5.Teori Zavascki argumenta que a possibilidade do então Presidente da Câmara dos Deputados vir a ser Presidente da República, ainda que temporariamente, impõe riscos à credibilidade das principais instituições políticas do Brasil. Esta não parece ser uma razão jurídica primordialmente positiva, mas uma exigência de justiça derivada primariamente da condição ou natureza humana.

6. “Nas páginas finais da sua decisão, Teori Zavascki afirma que o afastamento temporário de Cunha é ordenado pela Constituição da República na medida em que esta prevê os princípios da probidade e da moralidade como guias do comportamento dos agentes políticos. Ora, a força deôntica dos princípios constitucionais não pode provir da sua simples inclusão no Direito vigente – porque configuraria uma passagem logicamente equivocada de um fato social a um dever humano –, nem dos procedimentos metódico-cognitivos a que juízes que contemple o caso em questão, ainda que estejam inicialmente implícitos e que, quando revelados, exibam um conteúdo altamente amplo. Este modo de pensar é consoante com a noção de equidade romana clássica, obra dos jurisconsultos do período de apogeu do Direito romano, que são um dos grandes artífices da teoria do direito natural clássico”.

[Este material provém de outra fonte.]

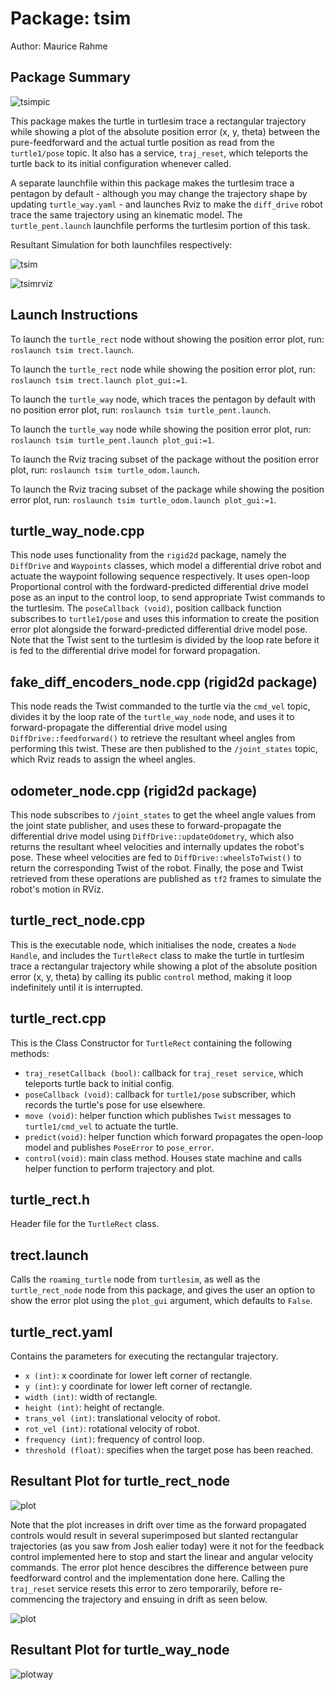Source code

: # Package: tsim
Author: Maurice Rahme

## Package Summary

![tsimpic](media/traj_rect.png)

This package makes the turtle in turtlesim trace a rectangular trajectory while showing a plot of the absolute position error (x, y, theta) between the pure-feedforward and the actual turtle position as read from the `turtle1/pose` topic. It also has a service, `traj_reset`, which teleports the turtle back to its initial configuration whenever called.

A separate launchfile within this package makes the turtlesim trace a pentagon by default - although you may change the trajectory shape by updating `turtle_way.yaml` - and launches Rviz to make the `diff_drive` robot trace the same trajectory using an kinematic model. The `turtle_pent.launch` launchfile performs the turtlesim portion of this task.

Resultant Simulation for both launchfiles respectively:

![tsim](media/traj_rect.gif)

![tsimrviz](media/dd_turtle.gif)

## Launch Instructions
To launch the `turtle_rect` node without showing the position error plot, run: `roslaunch tsim trect.launch`.

To launch the `turtle_rect` node while showing the position error plot, run: `roslaunch tsim trect.launch plot_gui:=1`.

To launch the `turtle_way` node, which traces the pentagon by default with no position error plot, run: `roslaunch tsim turtle_pent.launch`.

To launch the `turtle_way` node while showing the position error plot, run: `roslaunch tsim turtle_pent.launch plot_gui:=1`.

To launch the Rviz tracing subset of the package without the position error plot, run: `roslaunch tsim turtle_odom.launch`.

To launch the Rviz tracing subset of the package while showing the position error plot, run: `roslaunch tsim turtle_odom.launch plot_gui:=1`.

## turtle_way_node.cpp
This node uses functionality from the `rigid2d` package, namely the `DiffDrive` and `Waypoints` classes, which model a differential drive robot and actuate the waypoint following sequence respectively. It uses open-loop Proportional control with the fordward-predicted differential drive model pose as an input to the control loop, to send appropriate Twist commands to the turtlesim. The `poseCallback (void)`, position callback function subscribes to `turtle1/pose` and uses this information to create the position error plot alongside the forward-predicted differential drive model pose. Note that the Twist sent to the turtlesim is divided by the loop rate before it is fed to the differential drive model for forward propagation.

## fake_diff_encoders_node.cpp (rigid2d package)
This node reads the Twist commanded to the turtle via the `cmd_vel` topic, divides it by the loop rate of the `turtle_way_node` node, and uses it to forward-propagate the differential drive model using `DiffDrive::feedforward()` to retrieve the resultant wheel angles from performing this twist. These are then published to the `/joint_states` topic, which Rviz reads to assign the wheel angles. 

## odometer_node.cpp (rigid2d package)
This node subscribes to `/joint_states` to get the wheel angle values from the joint state publisher, and uses these to forward-propagate the differential drive model using `DiffDrive::updateOdometry`, which also returns the resultant wheel velocities and internally updates the robot's pose. These wheel velocities are fed to `DiffDrive::wheelsToTwist()` to return the corresponding Twist of the robot. Finally, the pose and Twist retrieved from these operations are published as `tf2` frames to simulate the robot's motion in RViz.

## turtle_rect_node.cpp
This is the executable node, which initialises the node, creates a `Node Handle`, and includes the `TurtleRect` class to make the turtle in turtlesim trace a rectangular trajectory while showing a plot of the absolute position error (x, y, theta) by calling its public `control` method, making it loop indefinitely until it is interrupted.

## turtle_rect.cpp
This is the Class Constructor for `TurtleRect` containing the following methods:

* `traj_resetCallback (bool)`: callback for `traj_reset service`, which teleports turtle back to initial config.
* `poseCallback (void)`: callback for `turtle1/pose` subscriber, which records the turtle's pose for use elsewhere.
* `move (void)`: helper function which publishes `Twist` messages to `turtle1/cmd_vel` to actuate the turtle.
* `predict(void)`: helper function which forward propagates the open-loop model and publishes `PoseError` to `pose_error`.
* `control(void)`: main class method. Houses state machine and calls helper function to perform trajectory and plot.

## turtle_rect.h
Header file for the `TurtleRect` class.

## trect.launch
Calls the `roaming_turtle` node from `turtlesim`, as well as the `turtle_rect_node` node from this package, and gives the user an option to show the error plot using the `plot_gui` argument, which defaults to `False`.

## turtle_rect.yaml
Contains the parameters for executing the rectangular trajectory.

* `x (int)`: x coordinate for lower left corner of rectangle.
* `y (int)`: y coordinate for lower left corner of rectangle.
* `width (int)`: width of rectangle.
* `height (int)`: height of rectangle.
* `trans_vel (int)`: translational velocity of robot.
* `rot_vel (int)`: rotational velocity of robot.
* `frequency (int)`: frequency of control loop.
* `threshold (float)`: specifies when the target pose has been reached.

## Resultant Plot for turtle_rect_node

![plot](media/plot.png)

Note that the plot increases in drift over time as the forward propagated controls would result in several superimposed but slanted rectangular trajectories (as you saw from Josh ealier today) were it not for the feedback control implemented here to stop and start the linear and angular velocity commands. The error plot hence descibres the difference between pure feedforward control and the implementation done here. Calling the `traj_reset` service resets this error to zero temporarily, before re-commencing the trajectory and ensuing in drift as seen below.

![plot](media/reset.png)

## Resultant Plot for turtle_way_node

![plotway](media/plot_way.png)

Assim, diante da provocação em epígrafe, podemos assinalar que o Direito Natural tem seu espaço de fala na prática jurídica, seja na atividade legiferante do Estado, seja na aplicação do direito pelos órgãos judiciais, servindo ainda de base fulgurosa para a argumentação jurídica, informando parâmetros de justiça derivado da natureza humana e da natureza das coisas que rodeiam os seres humanos e ainda moldando a ordem jurídica que rege a sociedade, tornando-a continuamente mais justa possível.

REFERÊNCIAS

NADER. Paulo. Filosofia do Direito. 27. Ed. – Rio de Janeiro: Forense, 2020.

COSTA, Alexandre. O jusnaturalismo decorativo. Arcos, 2020.

SILVA, Frederico Augusto Bonaldo. Correspondências entre o jusnaturalismo clássico e a decisão monocrática na Ação Cautelar 4.070, confirmada pelo pleno do STF. Um indício da vigência do Direito Natural. Caderno do Programa de Pós Graduação em Direito PPGDir/UFRGS. Edição Digital, Volume XII, Número 1, Porto Alegre, 2018, p. 79-106.